Rendered images with source text:
________________

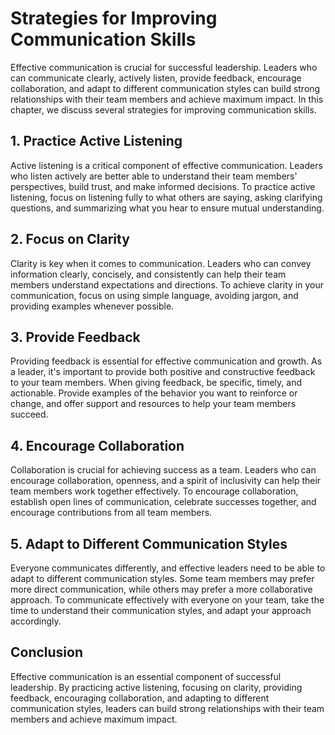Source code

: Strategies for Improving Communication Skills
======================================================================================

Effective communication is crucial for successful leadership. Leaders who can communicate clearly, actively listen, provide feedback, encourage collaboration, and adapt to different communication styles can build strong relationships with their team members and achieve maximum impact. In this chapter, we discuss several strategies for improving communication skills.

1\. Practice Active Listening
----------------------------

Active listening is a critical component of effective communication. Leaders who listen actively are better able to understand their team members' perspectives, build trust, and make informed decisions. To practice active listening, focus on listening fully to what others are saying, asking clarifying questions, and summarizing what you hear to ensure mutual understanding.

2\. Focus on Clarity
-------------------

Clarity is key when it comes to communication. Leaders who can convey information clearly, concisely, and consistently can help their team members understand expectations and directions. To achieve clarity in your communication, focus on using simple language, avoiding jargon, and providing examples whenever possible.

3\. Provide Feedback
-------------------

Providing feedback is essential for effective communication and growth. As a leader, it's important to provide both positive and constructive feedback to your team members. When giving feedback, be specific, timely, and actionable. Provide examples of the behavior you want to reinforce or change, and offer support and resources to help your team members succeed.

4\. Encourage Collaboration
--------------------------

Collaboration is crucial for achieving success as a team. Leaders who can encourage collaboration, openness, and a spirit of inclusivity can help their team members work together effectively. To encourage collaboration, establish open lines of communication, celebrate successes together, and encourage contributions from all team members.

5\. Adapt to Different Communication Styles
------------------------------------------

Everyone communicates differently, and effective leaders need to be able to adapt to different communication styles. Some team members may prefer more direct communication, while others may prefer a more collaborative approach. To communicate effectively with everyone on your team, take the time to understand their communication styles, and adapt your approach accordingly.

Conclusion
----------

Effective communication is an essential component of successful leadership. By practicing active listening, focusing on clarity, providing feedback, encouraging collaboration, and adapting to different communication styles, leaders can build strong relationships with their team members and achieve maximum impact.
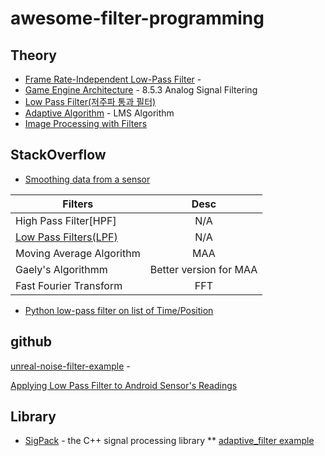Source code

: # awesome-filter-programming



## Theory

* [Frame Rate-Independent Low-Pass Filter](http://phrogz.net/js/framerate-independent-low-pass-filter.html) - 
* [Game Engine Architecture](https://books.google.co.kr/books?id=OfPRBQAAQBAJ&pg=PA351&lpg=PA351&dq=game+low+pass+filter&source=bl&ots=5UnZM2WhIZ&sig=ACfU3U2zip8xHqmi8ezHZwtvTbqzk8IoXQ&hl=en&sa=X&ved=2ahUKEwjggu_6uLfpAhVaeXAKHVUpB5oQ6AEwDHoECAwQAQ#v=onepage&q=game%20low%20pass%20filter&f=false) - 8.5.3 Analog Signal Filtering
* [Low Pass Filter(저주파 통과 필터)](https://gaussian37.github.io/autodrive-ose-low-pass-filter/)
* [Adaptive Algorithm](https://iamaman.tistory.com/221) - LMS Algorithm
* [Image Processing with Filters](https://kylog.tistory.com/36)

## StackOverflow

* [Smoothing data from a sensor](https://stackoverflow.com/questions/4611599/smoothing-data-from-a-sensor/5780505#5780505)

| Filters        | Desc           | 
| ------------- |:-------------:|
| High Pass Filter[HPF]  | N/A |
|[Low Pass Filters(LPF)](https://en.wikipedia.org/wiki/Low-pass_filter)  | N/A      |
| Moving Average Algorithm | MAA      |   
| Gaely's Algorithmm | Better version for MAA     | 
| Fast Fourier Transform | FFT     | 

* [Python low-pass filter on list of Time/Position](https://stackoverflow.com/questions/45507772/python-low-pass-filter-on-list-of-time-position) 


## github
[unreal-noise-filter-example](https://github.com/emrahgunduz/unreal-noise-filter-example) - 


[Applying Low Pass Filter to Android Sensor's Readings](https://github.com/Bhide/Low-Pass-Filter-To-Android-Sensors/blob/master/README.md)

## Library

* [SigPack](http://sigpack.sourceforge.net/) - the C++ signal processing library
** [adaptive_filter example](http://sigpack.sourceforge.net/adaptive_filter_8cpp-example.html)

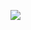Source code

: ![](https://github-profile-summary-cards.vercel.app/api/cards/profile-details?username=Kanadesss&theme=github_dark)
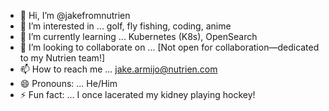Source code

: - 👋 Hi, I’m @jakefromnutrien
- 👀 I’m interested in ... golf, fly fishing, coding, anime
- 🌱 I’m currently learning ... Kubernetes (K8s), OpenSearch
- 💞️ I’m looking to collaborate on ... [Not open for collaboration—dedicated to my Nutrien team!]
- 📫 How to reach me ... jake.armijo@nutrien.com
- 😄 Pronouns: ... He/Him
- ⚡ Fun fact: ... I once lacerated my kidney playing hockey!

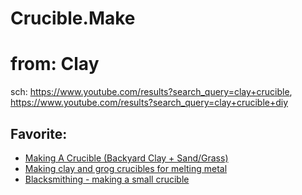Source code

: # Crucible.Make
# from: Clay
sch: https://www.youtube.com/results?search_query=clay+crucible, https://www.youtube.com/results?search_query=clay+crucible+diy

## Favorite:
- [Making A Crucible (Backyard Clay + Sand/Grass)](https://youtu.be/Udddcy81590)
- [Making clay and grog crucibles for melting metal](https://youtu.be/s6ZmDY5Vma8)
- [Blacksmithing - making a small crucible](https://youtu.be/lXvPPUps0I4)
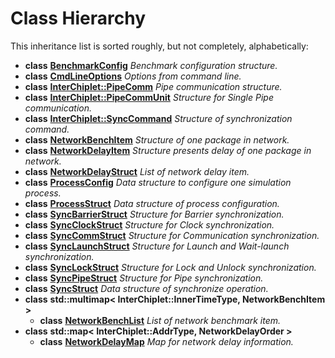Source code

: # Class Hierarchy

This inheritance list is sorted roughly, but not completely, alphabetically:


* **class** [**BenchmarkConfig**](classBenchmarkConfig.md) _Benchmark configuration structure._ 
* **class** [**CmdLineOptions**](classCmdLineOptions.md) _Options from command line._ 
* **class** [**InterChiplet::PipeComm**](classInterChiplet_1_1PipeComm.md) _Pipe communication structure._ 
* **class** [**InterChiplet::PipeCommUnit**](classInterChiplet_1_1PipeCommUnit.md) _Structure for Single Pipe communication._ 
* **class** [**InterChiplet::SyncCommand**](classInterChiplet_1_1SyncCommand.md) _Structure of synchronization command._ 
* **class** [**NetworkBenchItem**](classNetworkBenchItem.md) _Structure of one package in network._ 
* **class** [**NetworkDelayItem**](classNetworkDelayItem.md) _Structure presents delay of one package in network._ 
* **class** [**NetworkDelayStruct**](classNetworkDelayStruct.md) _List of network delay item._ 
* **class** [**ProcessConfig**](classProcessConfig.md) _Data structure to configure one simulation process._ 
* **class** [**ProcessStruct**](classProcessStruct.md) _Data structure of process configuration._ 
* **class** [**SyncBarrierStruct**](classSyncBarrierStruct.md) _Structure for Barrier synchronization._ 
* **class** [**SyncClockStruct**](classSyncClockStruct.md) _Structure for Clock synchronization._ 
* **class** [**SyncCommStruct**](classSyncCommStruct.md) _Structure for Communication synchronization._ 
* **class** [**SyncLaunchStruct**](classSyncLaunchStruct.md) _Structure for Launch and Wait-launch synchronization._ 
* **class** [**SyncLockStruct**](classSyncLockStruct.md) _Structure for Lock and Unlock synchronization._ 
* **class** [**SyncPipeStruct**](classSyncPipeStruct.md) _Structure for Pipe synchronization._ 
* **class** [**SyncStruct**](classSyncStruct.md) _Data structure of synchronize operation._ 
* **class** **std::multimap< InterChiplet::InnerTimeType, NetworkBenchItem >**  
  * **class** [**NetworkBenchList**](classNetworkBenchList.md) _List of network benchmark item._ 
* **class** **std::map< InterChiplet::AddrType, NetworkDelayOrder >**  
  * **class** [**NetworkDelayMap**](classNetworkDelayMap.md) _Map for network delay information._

________________

▸ Try it:
Only one stretch of the data above is needed. Restate it word for word, from the line containing "for Barrier synchronization._" through the line containing "for Communication synchronization._", both ends included.

▸ Task answer:
* **class** [**SyncBarrierStruct**](classSyncBarrierStruct.md) _Structure for Barrier synchronization._ 
* **class** [**SyncClockStruct**](classSyncClockStruct.md) _Structure for Clock synchronization._ 
* **class** [**SyncCommStruct**](classSyncCommStruct.md) _Structure for Communication synchronization._ 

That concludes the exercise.